- **WHAT THE TASK REQUIRES**
Find the word "rateLimiter" in the material below and gather every line that contains it.

- Opening Delimiter -

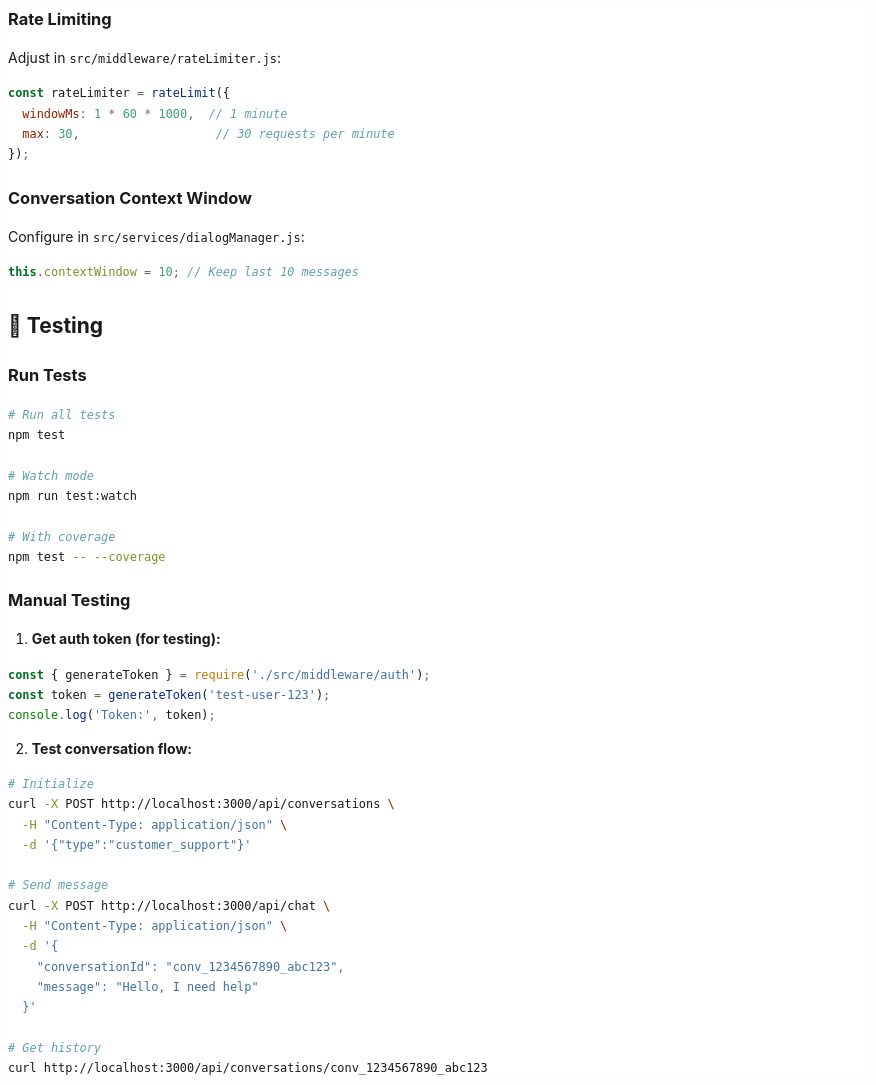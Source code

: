 ### Rate Limiting

Adjust in `src/middleware/rateLimiter.js`:

```javascript
const rateLimiter = rateLimit({
  windowMs: 1 * 60 * 1000,  // 1 minute
  max: 30,                   // 30 requests per minute
});
```

### Conversation Context Window

Configure in `src/services/dialogManager.js`:

```javascript
this.contextWindow = 10; // Keep last 10 messages
```

## 🧪 Testing

### Run Tests

```bash
# Run all tests
npm test

# Watch mode
npm run test:watch

# With coverage
npm test -- --coverage
```

### Manual Testing

1. **Get auth token (for testing):**

```javascript
const { generateToken } = require('./src/middleware/auth');
const token = generateToken('test-user-123');
console.log('Token:', token);
```

2. **Test conversation flow:**

```bash
# Initialize
curl -X POST http://localhost:3000/api/conversations \
  -H "Content-Type: application/json" \
  -d '{"type":"customer_support"}'

# Send message
curl -X POST http://localhost:3000/api/chat \
  -H "Content-Type: application/json" \
  -d '{
    "conversationId": "conv_1234567890_abc123",
    "message": "Hello, I need help"
  }'

# Get history
curl http://localhost:3000/api/conversations/conv_1234567890_abc123
```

- Closing Delimiter -

- **RESPONSE**
Adjust in `src/middleware/rateLimiter.js`:
const rateLimiter = rateLimit({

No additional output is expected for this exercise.